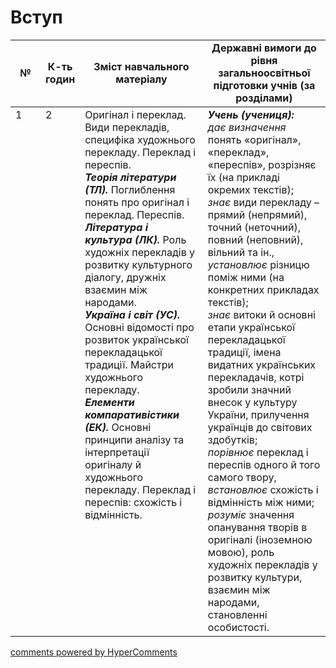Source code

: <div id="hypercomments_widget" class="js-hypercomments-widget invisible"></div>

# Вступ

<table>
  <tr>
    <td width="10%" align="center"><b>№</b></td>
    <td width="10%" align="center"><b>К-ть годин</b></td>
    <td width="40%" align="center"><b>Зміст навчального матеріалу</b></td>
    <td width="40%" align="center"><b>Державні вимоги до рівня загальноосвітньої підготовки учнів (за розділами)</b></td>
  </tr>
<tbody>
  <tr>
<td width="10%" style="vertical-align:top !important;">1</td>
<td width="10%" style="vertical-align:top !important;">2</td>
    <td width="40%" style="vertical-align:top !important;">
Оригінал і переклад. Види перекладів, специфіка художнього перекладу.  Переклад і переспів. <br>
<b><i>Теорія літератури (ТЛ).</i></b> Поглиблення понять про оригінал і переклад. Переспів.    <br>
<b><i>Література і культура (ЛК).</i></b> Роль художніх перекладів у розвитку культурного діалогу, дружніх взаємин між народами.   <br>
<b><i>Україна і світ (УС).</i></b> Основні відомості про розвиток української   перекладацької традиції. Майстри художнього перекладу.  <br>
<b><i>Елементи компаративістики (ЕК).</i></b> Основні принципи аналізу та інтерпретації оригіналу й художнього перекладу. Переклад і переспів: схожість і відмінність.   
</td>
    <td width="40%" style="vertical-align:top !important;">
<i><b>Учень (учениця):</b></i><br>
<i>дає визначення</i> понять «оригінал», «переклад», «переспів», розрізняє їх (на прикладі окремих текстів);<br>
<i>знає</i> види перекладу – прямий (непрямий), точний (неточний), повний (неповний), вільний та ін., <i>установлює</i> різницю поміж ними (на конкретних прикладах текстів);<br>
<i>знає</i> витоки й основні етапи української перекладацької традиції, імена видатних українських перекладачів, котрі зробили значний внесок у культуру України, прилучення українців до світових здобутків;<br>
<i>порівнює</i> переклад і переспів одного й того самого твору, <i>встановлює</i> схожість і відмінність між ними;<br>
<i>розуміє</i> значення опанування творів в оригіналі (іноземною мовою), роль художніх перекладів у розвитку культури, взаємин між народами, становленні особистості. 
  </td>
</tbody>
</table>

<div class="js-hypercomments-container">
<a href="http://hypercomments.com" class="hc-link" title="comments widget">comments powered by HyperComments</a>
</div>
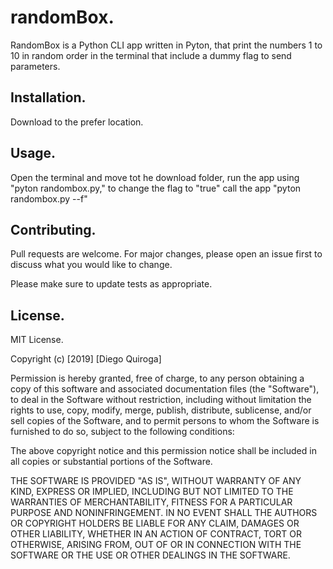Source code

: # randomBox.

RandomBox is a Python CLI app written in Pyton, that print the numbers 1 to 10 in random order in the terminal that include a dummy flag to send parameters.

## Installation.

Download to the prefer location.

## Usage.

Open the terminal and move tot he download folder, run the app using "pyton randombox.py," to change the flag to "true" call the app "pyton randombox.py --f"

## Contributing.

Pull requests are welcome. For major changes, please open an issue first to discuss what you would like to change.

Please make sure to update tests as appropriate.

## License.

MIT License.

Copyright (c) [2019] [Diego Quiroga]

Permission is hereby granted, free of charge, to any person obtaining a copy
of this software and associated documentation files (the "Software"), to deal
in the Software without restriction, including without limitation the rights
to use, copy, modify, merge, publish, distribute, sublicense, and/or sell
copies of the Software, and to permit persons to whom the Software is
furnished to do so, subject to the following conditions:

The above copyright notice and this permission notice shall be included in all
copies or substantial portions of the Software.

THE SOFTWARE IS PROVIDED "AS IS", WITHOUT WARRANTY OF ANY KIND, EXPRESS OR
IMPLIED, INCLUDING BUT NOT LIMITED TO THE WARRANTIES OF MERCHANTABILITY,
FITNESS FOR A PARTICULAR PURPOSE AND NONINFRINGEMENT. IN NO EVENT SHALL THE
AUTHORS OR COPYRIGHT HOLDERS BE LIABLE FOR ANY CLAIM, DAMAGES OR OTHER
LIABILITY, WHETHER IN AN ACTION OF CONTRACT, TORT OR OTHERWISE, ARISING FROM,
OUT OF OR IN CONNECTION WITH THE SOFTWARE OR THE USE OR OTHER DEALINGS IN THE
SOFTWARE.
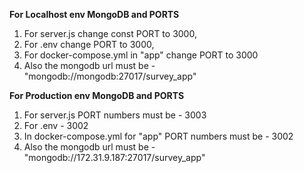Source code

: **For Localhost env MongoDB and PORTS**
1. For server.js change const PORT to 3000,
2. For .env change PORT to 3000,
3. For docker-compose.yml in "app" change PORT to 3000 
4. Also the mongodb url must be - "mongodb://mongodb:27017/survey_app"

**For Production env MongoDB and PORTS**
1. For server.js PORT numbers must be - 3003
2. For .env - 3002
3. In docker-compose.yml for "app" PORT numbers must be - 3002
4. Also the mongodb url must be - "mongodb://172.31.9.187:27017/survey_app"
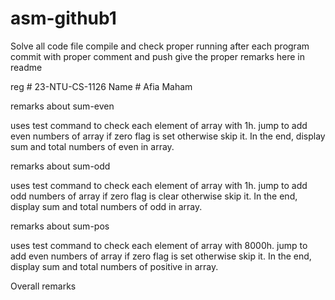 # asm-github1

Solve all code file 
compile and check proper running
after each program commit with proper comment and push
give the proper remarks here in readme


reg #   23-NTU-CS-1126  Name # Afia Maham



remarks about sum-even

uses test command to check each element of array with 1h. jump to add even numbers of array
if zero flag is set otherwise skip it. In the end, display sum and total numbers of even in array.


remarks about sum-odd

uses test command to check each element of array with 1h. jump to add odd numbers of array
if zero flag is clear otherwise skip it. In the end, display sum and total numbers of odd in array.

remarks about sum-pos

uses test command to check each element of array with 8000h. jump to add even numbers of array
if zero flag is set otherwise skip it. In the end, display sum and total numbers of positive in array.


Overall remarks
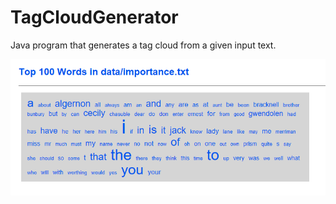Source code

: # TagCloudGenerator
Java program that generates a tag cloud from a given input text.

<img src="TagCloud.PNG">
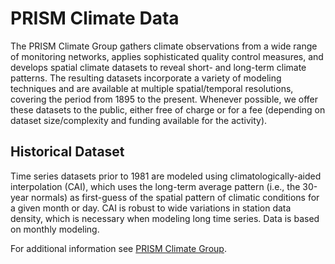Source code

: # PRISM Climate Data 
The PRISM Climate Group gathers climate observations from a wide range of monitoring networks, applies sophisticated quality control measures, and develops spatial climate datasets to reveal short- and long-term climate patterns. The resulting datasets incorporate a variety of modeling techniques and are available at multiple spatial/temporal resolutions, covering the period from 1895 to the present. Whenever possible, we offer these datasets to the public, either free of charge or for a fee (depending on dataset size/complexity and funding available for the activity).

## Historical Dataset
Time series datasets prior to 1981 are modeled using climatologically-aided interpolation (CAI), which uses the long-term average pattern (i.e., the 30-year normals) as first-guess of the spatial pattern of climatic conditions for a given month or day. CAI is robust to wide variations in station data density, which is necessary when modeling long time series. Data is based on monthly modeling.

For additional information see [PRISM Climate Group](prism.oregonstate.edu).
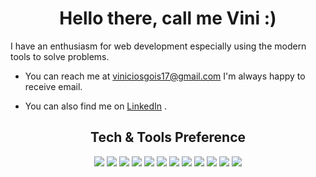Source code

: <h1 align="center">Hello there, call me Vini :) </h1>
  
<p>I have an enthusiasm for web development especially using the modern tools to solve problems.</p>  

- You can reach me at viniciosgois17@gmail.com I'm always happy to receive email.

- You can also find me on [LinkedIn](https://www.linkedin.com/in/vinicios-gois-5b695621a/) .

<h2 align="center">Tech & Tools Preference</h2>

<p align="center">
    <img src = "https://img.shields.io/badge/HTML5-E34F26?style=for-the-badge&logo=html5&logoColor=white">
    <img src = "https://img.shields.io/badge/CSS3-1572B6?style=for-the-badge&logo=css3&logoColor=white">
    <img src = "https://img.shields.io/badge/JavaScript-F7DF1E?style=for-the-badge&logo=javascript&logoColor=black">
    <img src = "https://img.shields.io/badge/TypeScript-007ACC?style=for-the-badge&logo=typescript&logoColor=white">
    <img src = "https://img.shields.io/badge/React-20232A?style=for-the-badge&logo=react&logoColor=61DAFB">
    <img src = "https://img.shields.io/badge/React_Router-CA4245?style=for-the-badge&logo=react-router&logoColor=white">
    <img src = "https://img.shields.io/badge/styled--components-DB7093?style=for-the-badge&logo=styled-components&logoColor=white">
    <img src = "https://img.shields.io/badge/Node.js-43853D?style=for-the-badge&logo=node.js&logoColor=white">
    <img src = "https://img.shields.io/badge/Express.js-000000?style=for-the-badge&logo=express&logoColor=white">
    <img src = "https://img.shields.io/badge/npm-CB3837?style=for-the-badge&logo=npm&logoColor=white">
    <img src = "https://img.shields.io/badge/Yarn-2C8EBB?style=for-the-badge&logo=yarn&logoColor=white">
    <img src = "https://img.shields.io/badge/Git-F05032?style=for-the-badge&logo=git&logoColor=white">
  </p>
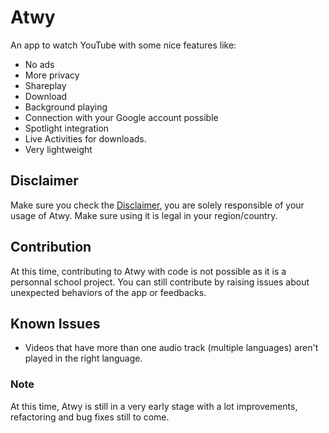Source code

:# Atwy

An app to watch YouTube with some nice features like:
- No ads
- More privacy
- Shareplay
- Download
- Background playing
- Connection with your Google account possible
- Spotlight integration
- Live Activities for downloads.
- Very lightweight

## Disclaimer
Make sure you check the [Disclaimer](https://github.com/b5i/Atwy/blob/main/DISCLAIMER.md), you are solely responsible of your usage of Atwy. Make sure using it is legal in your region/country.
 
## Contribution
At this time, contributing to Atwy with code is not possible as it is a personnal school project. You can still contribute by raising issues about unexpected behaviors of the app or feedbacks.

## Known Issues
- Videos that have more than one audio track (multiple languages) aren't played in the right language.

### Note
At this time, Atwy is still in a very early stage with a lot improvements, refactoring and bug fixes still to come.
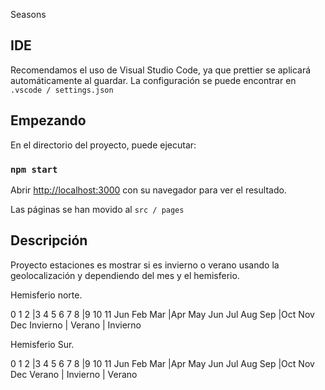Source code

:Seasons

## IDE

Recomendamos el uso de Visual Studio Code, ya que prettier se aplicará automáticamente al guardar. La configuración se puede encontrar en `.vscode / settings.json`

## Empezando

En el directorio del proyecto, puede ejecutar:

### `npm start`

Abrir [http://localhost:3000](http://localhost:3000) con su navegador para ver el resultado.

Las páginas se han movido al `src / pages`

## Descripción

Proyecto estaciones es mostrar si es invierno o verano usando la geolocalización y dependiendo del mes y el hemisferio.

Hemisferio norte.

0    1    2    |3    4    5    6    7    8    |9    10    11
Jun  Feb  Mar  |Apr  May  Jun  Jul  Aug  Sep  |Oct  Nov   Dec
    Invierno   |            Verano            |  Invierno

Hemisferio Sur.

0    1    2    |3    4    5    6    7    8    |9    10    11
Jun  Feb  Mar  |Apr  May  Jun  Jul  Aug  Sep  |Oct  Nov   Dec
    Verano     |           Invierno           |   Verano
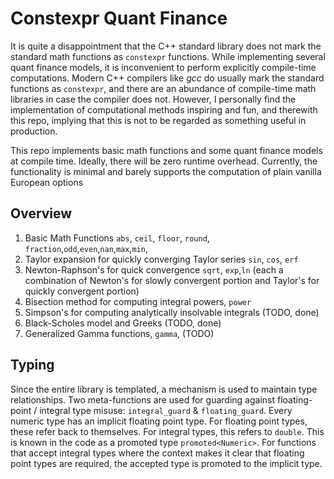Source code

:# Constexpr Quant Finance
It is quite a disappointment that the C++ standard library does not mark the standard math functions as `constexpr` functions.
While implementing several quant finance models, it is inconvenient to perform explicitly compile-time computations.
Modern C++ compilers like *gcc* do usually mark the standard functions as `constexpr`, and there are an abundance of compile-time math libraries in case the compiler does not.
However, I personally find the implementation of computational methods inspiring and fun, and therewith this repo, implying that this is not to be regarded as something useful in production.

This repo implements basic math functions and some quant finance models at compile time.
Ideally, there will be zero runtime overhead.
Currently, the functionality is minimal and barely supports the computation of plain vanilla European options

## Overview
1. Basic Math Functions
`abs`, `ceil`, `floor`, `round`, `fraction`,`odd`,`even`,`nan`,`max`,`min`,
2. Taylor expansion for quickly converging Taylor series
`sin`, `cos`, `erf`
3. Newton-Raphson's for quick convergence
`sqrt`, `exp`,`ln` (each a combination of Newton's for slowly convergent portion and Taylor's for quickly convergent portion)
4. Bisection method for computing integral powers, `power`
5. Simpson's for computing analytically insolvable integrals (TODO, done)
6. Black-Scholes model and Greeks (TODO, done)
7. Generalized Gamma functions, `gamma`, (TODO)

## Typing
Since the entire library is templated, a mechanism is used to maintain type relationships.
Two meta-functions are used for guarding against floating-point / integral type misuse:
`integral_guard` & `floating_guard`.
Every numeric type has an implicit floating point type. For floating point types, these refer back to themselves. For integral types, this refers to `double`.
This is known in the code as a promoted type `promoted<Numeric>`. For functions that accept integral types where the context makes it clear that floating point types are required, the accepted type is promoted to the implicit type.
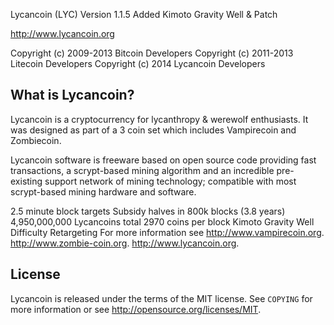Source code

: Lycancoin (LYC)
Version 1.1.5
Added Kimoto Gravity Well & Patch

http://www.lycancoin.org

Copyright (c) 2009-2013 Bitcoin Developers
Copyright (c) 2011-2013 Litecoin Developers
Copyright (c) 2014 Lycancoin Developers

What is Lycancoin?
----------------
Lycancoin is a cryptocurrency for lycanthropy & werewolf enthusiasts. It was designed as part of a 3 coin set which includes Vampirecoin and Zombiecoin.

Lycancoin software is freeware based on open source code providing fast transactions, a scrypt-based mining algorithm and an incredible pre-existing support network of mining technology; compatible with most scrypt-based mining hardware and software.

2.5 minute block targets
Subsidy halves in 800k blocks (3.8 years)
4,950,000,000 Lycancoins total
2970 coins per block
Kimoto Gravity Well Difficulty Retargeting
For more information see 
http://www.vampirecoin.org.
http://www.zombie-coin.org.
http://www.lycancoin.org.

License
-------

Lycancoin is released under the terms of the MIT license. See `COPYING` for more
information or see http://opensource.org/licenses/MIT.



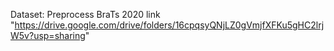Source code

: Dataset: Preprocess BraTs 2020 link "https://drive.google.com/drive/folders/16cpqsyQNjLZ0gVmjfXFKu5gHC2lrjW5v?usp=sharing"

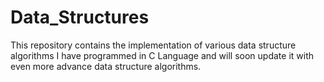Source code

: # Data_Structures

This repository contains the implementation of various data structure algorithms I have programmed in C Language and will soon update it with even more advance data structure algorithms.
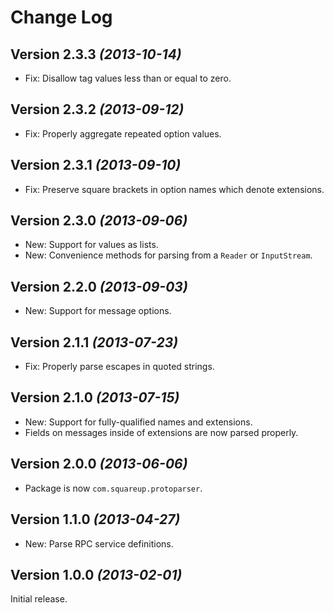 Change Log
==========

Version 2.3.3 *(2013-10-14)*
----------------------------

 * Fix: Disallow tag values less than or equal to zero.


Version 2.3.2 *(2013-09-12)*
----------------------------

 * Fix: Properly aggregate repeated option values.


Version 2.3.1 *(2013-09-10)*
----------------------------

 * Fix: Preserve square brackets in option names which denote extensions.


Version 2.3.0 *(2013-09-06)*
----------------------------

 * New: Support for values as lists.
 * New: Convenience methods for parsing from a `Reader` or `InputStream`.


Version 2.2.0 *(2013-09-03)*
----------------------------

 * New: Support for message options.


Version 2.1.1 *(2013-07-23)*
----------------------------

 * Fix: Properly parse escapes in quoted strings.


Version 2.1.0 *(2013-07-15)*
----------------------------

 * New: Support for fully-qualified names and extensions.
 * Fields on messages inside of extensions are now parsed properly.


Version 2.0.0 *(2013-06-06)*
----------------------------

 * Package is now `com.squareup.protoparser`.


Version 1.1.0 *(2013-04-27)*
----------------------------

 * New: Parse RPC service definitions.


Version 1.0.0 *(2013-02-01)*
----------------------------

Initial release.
━━━━━━━━━━
**Directions for this task:** Set down exactly the lines of the data above, beginning with the line that has "Please make sure" and ending with the line that has "of this software", and no others.

**Response:**
Please make sure to update tests as appropriate.

## License.

MIT License.

Copyright (c) [2019] [Diego Quiroga]

Permission is hereby granted, free of charge, to any person obtaining a copy
of this software and associated documentation files (the "Software"), to deal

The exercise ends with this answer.